What you are asked to do: Any pictures should be dropped; everything else in the records is to be returned exactly.

---- Dataset extract

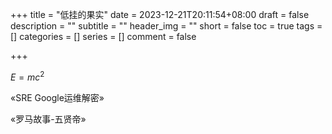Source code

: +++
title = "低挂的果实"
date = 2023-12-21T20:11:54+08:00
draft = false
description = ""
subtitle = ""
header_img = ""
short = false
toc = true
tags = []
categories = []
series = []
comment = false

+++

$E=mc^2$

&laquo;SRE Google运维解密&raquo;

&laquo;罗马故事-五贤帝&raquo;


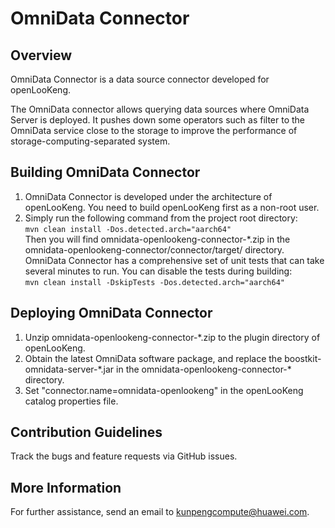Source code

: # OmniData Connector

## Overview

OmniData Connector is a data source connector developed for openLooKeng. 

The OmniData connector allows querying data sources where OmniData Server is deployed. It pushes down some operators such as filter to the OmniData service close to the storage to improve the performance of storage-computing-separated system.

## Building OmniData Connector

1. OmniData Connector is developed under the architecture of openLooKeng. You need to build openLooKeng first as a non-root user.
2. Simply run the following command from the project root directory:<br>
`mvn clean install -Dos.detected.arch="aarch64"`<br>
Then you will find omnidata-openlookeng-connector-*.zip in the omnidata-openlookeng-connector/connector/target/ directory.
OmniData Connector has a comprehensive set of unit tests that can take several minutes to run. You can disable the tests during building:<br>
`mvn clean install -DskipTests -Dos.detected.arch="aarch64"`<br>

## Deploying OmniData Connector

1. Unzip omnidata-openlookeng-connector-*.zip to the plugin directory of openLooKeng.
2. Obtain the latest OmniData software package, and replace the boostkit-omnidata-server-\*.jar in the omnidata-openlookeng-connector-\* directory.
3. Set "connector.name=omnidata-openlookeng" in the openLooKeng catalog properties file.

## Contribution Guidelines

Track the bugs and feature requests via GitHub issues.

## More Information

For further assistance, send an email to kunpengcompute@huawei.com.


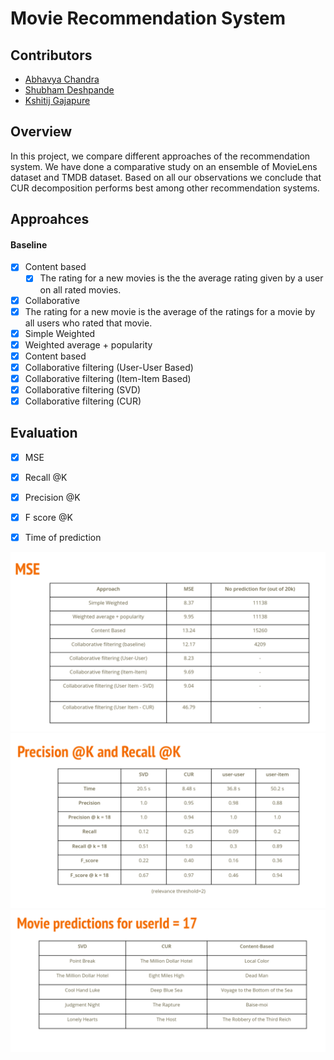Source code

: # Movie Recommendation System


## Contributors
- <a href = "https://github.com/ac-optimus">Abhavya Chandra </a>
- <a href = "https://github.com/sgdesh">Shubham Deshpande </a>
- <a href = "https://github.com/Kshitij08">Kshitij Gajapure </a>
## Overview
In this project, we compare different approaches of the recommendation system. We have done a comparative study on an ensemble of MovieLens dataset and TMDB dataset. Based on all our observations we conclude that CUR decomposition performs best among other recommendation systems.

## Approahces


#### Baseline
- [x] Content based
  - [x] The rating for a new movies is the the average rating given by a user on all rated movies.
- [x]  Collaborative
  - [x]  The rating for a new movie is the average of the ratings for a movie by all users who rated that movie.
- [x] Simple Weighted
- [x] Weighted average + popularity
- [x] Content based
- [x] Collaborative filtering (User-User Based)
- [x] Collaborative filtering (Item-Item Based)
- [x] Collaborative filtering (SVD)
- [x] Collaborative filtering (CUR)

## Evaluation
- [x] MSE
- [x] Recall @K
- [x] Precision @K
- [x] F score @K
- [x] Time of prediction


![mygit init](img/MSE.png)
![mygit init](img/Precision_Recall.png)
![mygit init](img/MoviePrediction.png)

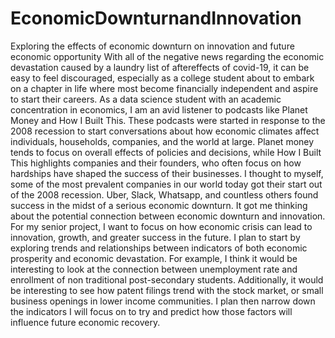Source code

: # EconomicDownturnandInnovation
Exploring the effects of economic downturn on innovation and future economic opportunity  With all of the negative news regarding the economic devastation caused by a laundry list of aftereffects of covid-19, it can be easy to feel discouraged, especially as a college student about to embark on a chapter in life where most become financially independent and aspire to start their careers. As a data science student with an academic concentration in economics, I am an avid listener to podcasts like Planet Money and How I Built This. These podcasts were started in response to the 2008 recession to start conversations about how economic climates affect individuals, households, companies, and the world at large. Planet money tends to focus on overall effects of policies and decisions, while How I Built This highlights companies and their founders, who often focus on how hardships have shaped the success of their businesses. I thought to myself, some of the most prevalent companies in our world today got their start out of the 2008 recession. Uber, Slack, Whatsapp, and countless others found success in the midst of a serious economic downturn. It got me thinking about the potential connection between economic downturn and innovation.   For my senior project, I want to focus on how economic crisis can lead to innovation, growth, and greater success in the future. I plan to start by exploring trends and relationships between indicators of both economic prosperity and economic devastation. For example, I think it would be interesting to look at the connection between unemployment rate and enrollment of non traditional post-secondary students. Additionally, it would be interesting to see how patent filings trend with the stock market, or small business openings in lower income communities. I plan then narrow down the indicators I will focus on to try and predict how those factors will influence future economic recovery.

--------

Solution for this problem:
Source code

: +++
title = "低挂的果实"
date = 2023-12-21T20:11:54+08:00
draft = false
description = ""
subtitle = ""
header_img = ""
short = false
toc = true
tags = []
categories = []
series = []
comment = false

+++

$E=mc^2$

&laquo;SRE Google运维解密&raquo;

&laquo;罗马故事-五贤帝&raquo;


Source code

: # OmniData Connector

## Overview

OmniData Connector is a data source connector developed for openLooKeng. 

The OmniData connector allows querying data sources where OmniData Server is deployed. It pushes down some operators such as filter to the OmniData service close to the storage to improve the performance of storage-computing-separated system.

## Building OmniData Connector

1. OmniData Connector is developed under the architecture of openLooKeng. You need to build openLooKeng first as a non-root user.
2. Simply run the following command from the project root directory:<br>
`mvn clean install -Dos.detected.arch="aarch64"`<br>
Then you will find omnidata-openlookeng-connector-*.zip in the omnidata-openlookeng-connector/connector/target/ directory.
OmniData Connector has a comprehensive set of unit tests that can take several minutes to run. You can disable the tests during building:<br>
`mvn clean install -DskipTests -Dos.detected.arch="aarch64"`<br>

## Deploying OmniData Connector

1. Unzip omnidata-openlookeng-connector-*.zip to the plugin directory of openLooKeng.
2. Obtain the latest OmniData software package, and replace the boostkit-omnidata-server-\*.jar in the omnidata-openlookeng-connector-\* directory.
3. Set "connector.name=omnidata-openlookeng" in the openLooKeng catalog properties file.

## Contribution Guidelines

Track the bugs and feature requests via GitHub issues.

## More Information

For further assistance, send an email to kunpengcompute@huawei.com.


Source code

: # Movie Recommendation System


## Contributors
- <a href = "https://github.com/ac-optimus">Abhavya Chandra </a>
- <a href = "https://github.com/sgdesh">Shubham Deshpande </a>
- <a href = "https://github.com/Kshitij08">Kshitij Gajapure </a>
## Overview
In this project, we compare different approaches of the recommendation system. We have done a comparative study on an ensemble of MovieLens dataset and TMDB dataset. Based on all our observations we conclude that CUR decomposition performs best among other recommendation systems.

## Approahces


#### Baseline
- [x] Content based
  - [x] The rating for a new movies is the the average rating given by a user on all rated movies.
- [x]  Collaborative
  - [x]  The rating for a new movie is the average of the ratings for a movie by all users who rated that movie.
- [x] Simple Weighted
- [x] Weighted average + popularity
- [x] Content based
- [x] Collaborative filtering (User-User Based)
- [x] Collaborative filtering (Item-Item Based)
- [x] Collaborative filtering (SVD)
- [x] Collaborative filtering (CUR)

## Evaluation
- [x] MSE
- [x] Recall @K
- [x] Precision @K
- [x] F score @K
- [x] Time of prediction


![mygit init](img/MSE.png)
![mygit init](img/Precision_Recall.png)
![mygit init](img/MoviePrediction.png)

Source code

: # EconomicDownturnandInnovation
Exploring the effects of economic downturn on innovation and future economic opportunity  With all of the negative news regarding the economic devastation caused by a laundry list of aftereffects of covid-19, it can be easy to feel discouraged, especially as a college student about to embark on a chapter in life where most become financially independent and aspire to start their careers. As a data science student with an academic concentration in economics, I am an avid listener to podcasts like Planet Money and How I Built This. These podcasts were started in response to the 2008 recession to start conversations about how economic climates affect individuals, households, companies, and the world at large. Planet money tends to focus on overall effects of policies and decisions, while How I Built This highlights companies and their founders, who often focus on how hardships have shaped the success of their businesses. I thought to myself, some of the most prevalent companies in our world today got their start out of the 2008 recession. Uber, Slack, Whatsapp, and countless others found success in the midst of a serious economic downturn. It got me thinking about the potential connection between economic downturn and innovation.   For my senior project, I want to focus on how economic crisis can lead to innovation, growth, and greater success in the future. I plan to start by exploring trends and relationships between indicators of both economic prosperity and economic devastation. For example, I think it would be interesting to look at the connection between unemployment rate and enrollment of non traditional post-secondary students. Additionally, it would be interesting to see how patent filings trend with the stock market, or small business openings in lower income communities. I plan then narrow down the indicators I will focus on to try and predict how those factors will influence future economic recovery.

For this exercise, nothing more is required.